Pride and Prejudice V Bride and Prejudice

Topics: Pride and Prejudice, Elizabeth Bennet, Fitzwilliam Darcy Pages: 4 (1606 words) Published: March 1, 2008
The way of life in this modern society has developed itself over hundreds of years. Still, however changed, the values of today's society remain from the period of Regency England. Regency England, being the super power of the world in the 18th century, imposed the morals and ethics upon the world as they did their own country, where people were expected to abide by. Jane Austen illustrates the values of this prejudiced society through Pride and Prejudice, which involved the role of women as a major, governing over their marriages for economic sustainability and their lack of authority. Austen's controversial novel was adapted into a feature film which presented the real and gritty society as how it truly was during the time of Regency England; before the adaptation was released, Austen's work was paralleled in 20th century India as the transformation, Bride and Prejudice. These films realise for their audience the significance of Regency England to the forming of modern society's own values, and how it became the foundation of such principles with their own being the role of women.

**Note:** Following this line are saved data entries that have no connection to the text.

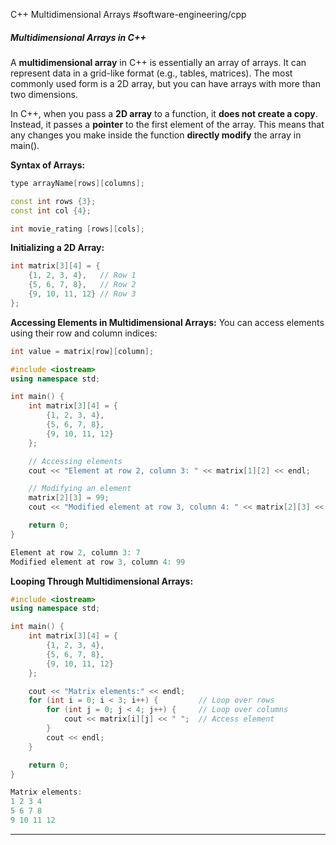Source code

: C++ Multidimensional Arrays
#software-engineering/cpp

##### Multidimensional Arrays in C++
A **multidimensional array** in C++ is essentially an array of arrays. It can represent data in a grid-like format (e.g., tables, matrices). The most commonly used form is a 2D array, but you can have arrays with more than two dimensions.

In C++, when you pass a **2D array** to a function, it **does not create a copy**. Instead, it passes a **pointer** to the first element of the array. This means that any changes you make inside the function **directly modify** the array in main().

**Syntax of Arrays:**
```cpp
type arrayName[rows][columns];

const int rows {3};
const int col {4};

int movie_rating [rows][cols];
```

**Initializing a 2D Array:**
```cpp
int matrix[3][4] = {
    {1, 2, 3, 4},   // Row 1
    {5, 6, 7, 8},   // Row 2
    {9, 10, 11, 12} // Row 3
};
```


**Accessing Elements in Multidimensional Arrays:**
You can access elements using their row and column indices:
```cpp
int value = matrix[row][column];
```
```cpp
#include <iostream>
using namespace std;

int main() {
    int matrix[3][4] = {
        {1, 2, 3, 4},
        {5, 6, 7, 8},
        {9, 10, 11, 12}
    };

    // Accessing elements
    cout << "Element at row 2, column 3: " << matrix[1][2] << endl;

    // Modifying an element
    matrix[2][3] = 99;
    cout << "Modified element at row 3, column 4: " << matrix[2][3] << endl;

    return 0;
}
```
```cpp
Element at row 2, column 3: 7
Modified element at row 3, column 4: 99
```

**Looping Through Multidimensional Arrays:**
```cpp
#include <iostream>
using namespace std;

int main() {
    int matrix[3][4] = {
        {1, 2, 3, 4},
        {5, 6, 7, 8},
        {9, 10, 11, 12}
    };

    cout << "Matrix elements:" << endl;
    for (int i = 0; i < 3; i++) {         // Loop over rows
        for (int j = 0; j < 4; j++) {     // Loop over columns
            cout << matrix[i][j] << " ";  // Access element
        }
        cout << endl;
    }

    return 0;
}
```
```cpp
Matrix elements:
1 2 3 4 
5 6 7 8 
9 10 11 12
```
---
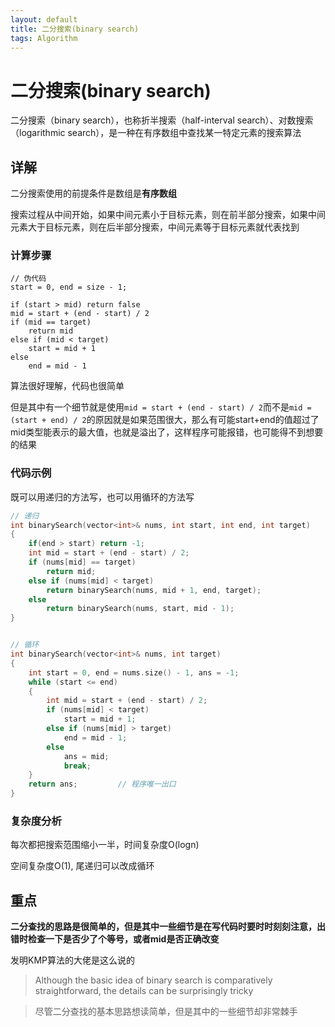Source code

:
 ```yaml
---
layout: default
title: 二分搜索(binary search)
tags: Algorithm
---
```


# 二分搜索(binary search)

二分搜索（binary search），也称折半搜索（half-interval search）、对数搜索（logarithmic search），是一种在有序数组中查找某一特定元素的搜索算法

## 详解

二分搜索使用的前提条件是数组是**有序数组**

搜索过程从中间开始，如果中间元素小于目标元素，则在前半部分搜索，如果中间元素大于目标元素，则在后半部分搜索，中间元素等于目标元素就代表找到

### 计算步骤

```
// 伪代码
start = 0, end = size - 1;

if (start > mid) return false
mid = start + (end - start) / 2
if (mid == target) 
    return mid
else if (mid < target)
    start = mid + 1
else
    end = mid - 1
```

算法很好理解，代码也很简单

但是其中有一个细节就是使用`mid = start + (end - start) / 2`而不是`mid = (start + end) / 2`的原因就是如果范围很大，那么有可能start+end的值超过了mid类型能表示的最大值，也就是溢出了，这样程序可能报错，也可能得不到想要的结果

### 代码示例

既可以用递归的方法写，也可以用循环的方法写

```cpp
// 递归
int binarySearch(vector<int>& nums, int start, int end, int target)
{
    if(end > start) return -1;
    int mid = start + (end - start) / 2;
    if (nums[mid] == target)
        return mid;
    else if (nums[mid] < target)
        return binarySearch(nums, mid + 1, end, target);
    else
        return binarySearch(nums, start, mid - 1);
}


// 循环
int binarySearch(vector<int>& nums, int target)
{
    int start = 0, end = nums.size() - 1, ans = -1;
    while (start <= end)
    {
        int mid = start + (end - start) / 2;
        if (nums[mid] < target)
            start = mid + 1;
        else if (nums[mid] > target)
            end = mid - 1;
        else
            ans = mid;
            break;
    }
    return ans;         // 程序唯一出口
}
```

### 复杂度分析

每次都把搜索范围缩小一半，时间复杂度O(logn)

空间复杂度O(1), 尾递归可以改成循环

## 重点

**二分查找的思路是很简单的，但是其中一些细节是在写代码时要时时刻刻注意，出错时检查一下是否少了个等号，或者mid是否正确改变**

发明KMP算法的大佬是这么说的

> Although the basic idea of binary search is comparatively straightforward, the details can be surprisingly tricky

> 尽管二分查找的基本思路想读简单，但是其中的一些细节却非常棘手
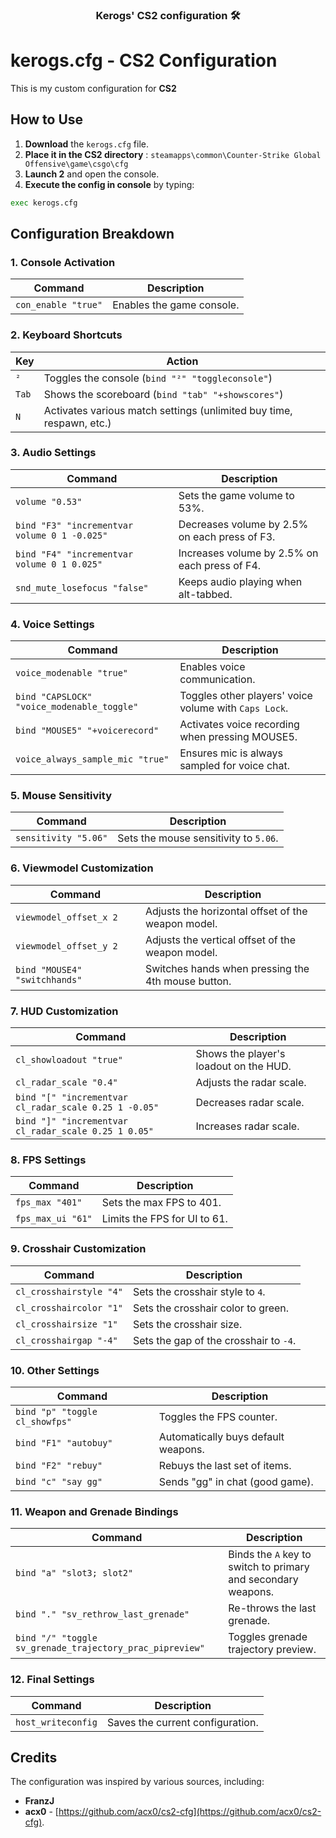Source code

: <div align="center">
<!-- <img alt="Profiles Pictures" src="" width="200" height="200"/> -->

<h3> Kerogs' CS2 configuration 🛠️</h3>

</div>

# kerogs.cfg - CS2 Configuration

This is my custom configuration for **CS2**

## How to Use

1. **Download** the `kerogs.cfg` file.
2. **Place it in the CS2 directory** : ``steamapps\common\Counter-Strike Global Offensive\game\csgo\cfg``
3. **Launch 2** and open the console.
4. **Execute the config in console** by typing:
```sh
exec kerogs.cfg
```

## Configuration Breakdown

### 1. **Console Activation**
| Command             | Description                           |
|---------------------|---------------------------------------|
| `con_enable "true"`  | Enables the game console.             |

### 2. **Keyboard Shortcuts**
| Key    | Action                                             |
|--------|----------------------------------------------------|
| `²`    | Toggles the console (`bind "²" "toggleconsole"`)    |
| `Tab`  | Shows the scoreboard (`bind "tab" "+showscores"`)  |
| `N`    | Activates various match settings (unlimited buy time, respawn, etc.)  |

### 3. **Audio Settings**
| Command                           | Description                                             |
|------------------------------------|---------------------------------------------------------|
| `volume "0.53"`                    | Sets the game volume to 53%.                            |
| `bind "F3" "incrementvar volume 0 1 -0.025"` | Decreases volume by 2.5% on each press of F3.           |
| `bind "F4" "incrementvar volume 0 1 0.025"`  | Increases volume by 2.5% on each press of F4.           |
| `snd_mute_losefocus "false"`       | Keeps audio playing when alt-tabbed.                    |

### 4. **Voice Settings**
| Command                                | Description                                              |
|----------------------------------------|----------------------------------------------------------|
| `voice_modenable "true"`               | Enables voice communication.                             |
| `bind "CAPSLOCK" "voice_modenable_toggle"` | Toggles other players' voice volume with `Caps Lock`.    |
| `bind "MOUSE5" "+voicerecord"`        | Activates voice recording when pressing MOUSE5.           |
| `voice_always_sample_mic "true"`      | Ensures mic is always sampled for voice chat.             |

### 5. **Mouse Sensitivity**
| Command             | Description               |
|---------------------|---------------------------|
| `sensitivity "5.06"` | Sets the mouse sensitivity to `5.06`. |

### 6. **Viewmodel Customization**
| Command                              | Description                                          |
|--------------------------------------|------------------------------------------------------|
| `viewmodel_offset_x 2`               | Adjusts the horizontal offset of the weapon model.   |
| `viewmodel_offset_y 2`               | Adjusts the vertical offset of the weapon model.     |
| `bind "MOUSE4" "switchhands"`        | Switches hands when pressing the 4th mouse button.   |

### 7. **HUD Customization**
| Command                                       | Description                                      |
|-----------------------------------------------|--------------------------------------------------|
| `cl_showloadout "true"`                       | Shows the player's loadout on the HUD.           |
| `cl_radar_scale "0.4"`                        | Adjusts the radar scale.                        |
| `bind "[" "incrementvar cl_radar_scale 0.25 1 -0.05"` | Decreases radar scale.                         |
| `bind "]" "incrementvar cl_radar_scale 0.25 1 0.05"`  | Increases radar scale.                         |

### 8. **FPS Settings**
| Command           | Description                     |
|-------------------|---------------------------------|
| `fps_max "401"`   | Sets the max FPS to 401.        |
| `fps_max_ui "61"` | Limits the FPS for UI to 61.   |

### 9. **Crosshair Customization**
| Command                                | Description                                           |
|----------------------------------------|-------------------------------------------------------|
| `cl_crosshairstyle "4"`                | Sets the crosshair style to `4`.                       |
| `cl_crosshaircolor "1"`                | Sets the crosshair color to green.                     |
| `cl_crosshairsize "1"`                 | Sets the crosshair size.                              |
| `cl_crosshairgap "-4"`                 | Sets the gap of the crosshair to `-4`.                |

### 10. **Other Settings**
| Command                      | Description                                     |
|------------------------------|-------------------------------------------------|
| `bind "p" "toggle cl_showfps"` | Toggles the FPS counter.                       |
| `bind "F1" "autobuy"`         | Automatically buys default weapons.             |
| `bind "F2" "rebuy"`           | Rebuys the last set of items.                   |
| `bind "c" "say gg"`           | Sends "gg" in chat (good game).                 |

### 11. **Weapon and Grenade Bindings**
| Command                                | Description                                              |
|----------------------------------------|----------------------------------------------------------|
| `bind "a" "slot3; slot2"`             | Binds the `A` key to switch to primary and secondary weapons. |
| `bind "." "sv_rethrow_last_grenade"`  | Re-throws the last grenade.                              |
| `bind "/" "toggle sv_grenade_trajectory_prac_pipreview"` | Toggles grenade trajectory preview.                     |

### 12. **Final Settings**
| Command              | Description                         |
|----------------------|-------------------------------------|
| `host_writeconfig`    | Saves the current configuration.    |

## Credits

The configuration was inspired by various sources, including:

- **FranzJ**
- **acx0** - [https://github.com/acx0/cs2-cfg](https://github.com/acx0/cs2-cfg).
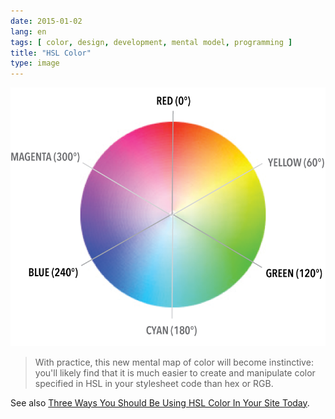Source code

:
 ```yaml
---
date: 2015-01-02
lang: en
tags: [ color, design, development, mental model, programming ]
title: "HSL Color"
type: image
---
```


![HSL Color](hsl-wheel.png)

> With practice, this new mental map of color will become instinctive:
> you'll likely find that it is much easier to create and manipulate
> color specified in HSL in your stylesheet code than hex or RGB.

See also [Three Ways You Should Be Using HSL Color In Your Site Today](http://demosthenes.info/blog/576/Three-Ways-You-Should-Be-Using-HSL-Color-In-Your-Site-Today).


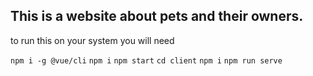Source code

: ## This is a website about pets and their owners.

to run this on your system you will need 

```npm i -g @vue/cli```
```npm i```
```npm start```
```cd client```
```npm i```
```npm run serve```
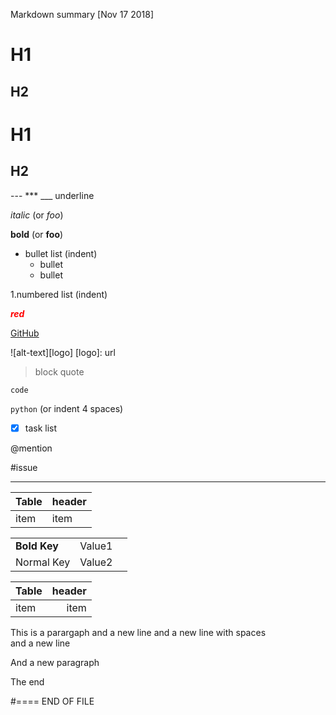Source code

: Markdown summary [Nov 17 2018]
# H1

## H2

H1
==

H2
--

--- *** ___  underline

*italic*  (or _foo_)

**bold**  (or __foo__)

* bullet list (indent)
  - bullet
  + bullet

1.numbered list (indent)

<span style="color:red">**_red_**</span>

[GitHub](http://github.com)

![alt-text][logo]
[logo]: url

> block quote

`code`

``` python ```   (or indent 4 spaces)

- [x] task list

@mention

#issue

----------------------------

Table  | header
-------| ------
item   | item

| | | |
|-|-|-|
|__Bold Key__| Value1 |
| Normal Key | Value2 |

| Table   | header |
| ------- | ------: |
| item    | item |

This is a parargaph
and a new line
and a new line with spaces   
and a new line

And a new paragraph

The end

#==== END OF FILE

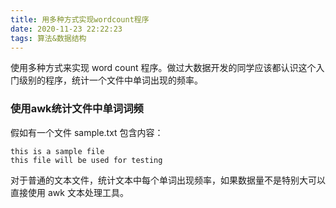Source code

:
 ```yaml
---
title: 用多种方式实现wordcount程序
date: 2020-11-23 22:22:23
tags: 算法&数据结构
---
```

使用多种方式来实现 word count 程序。做过大数据开发的同学应该都认识这个入门级别的程序，统计一个文件中单词出现的频率。

### 使用awk统计文件中单词词频
假如有一个文件 sample.txt 包含内容：
```
this is a sample file
this file will be used for testing
```

对于普通的文本文件，统计文本中每个单词出现频率，如果数据量不是特别大可以直接使用 awk 文本处理工具。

In the late 18th century England, women were demoted to secondary roles in society with respect to property and social responsibilities through the many laws and morals binding women's rights. Rather than being capable of owning property, women were subjected with the role of marrying for economic sustainability. By remaining true to the novel, Pride and Prejudice (film) supported this view throughout the film during the scenes such as immediately after Elizabeth Bennet, the heroine of this romantic comedy, flatly refuses the awkward marriage proposal offered by Mr. Collins, stating fiercely that "[he] could not make [her] happy, and [she is] the last woman in the world who could make [him] happy". Soon after Elizabeth's rejection, her best friend, Charlotte, arrives with the news that "Mr Collins and [she] are... engaged." Pathetic fallacy is employed to portray the dreaded effect...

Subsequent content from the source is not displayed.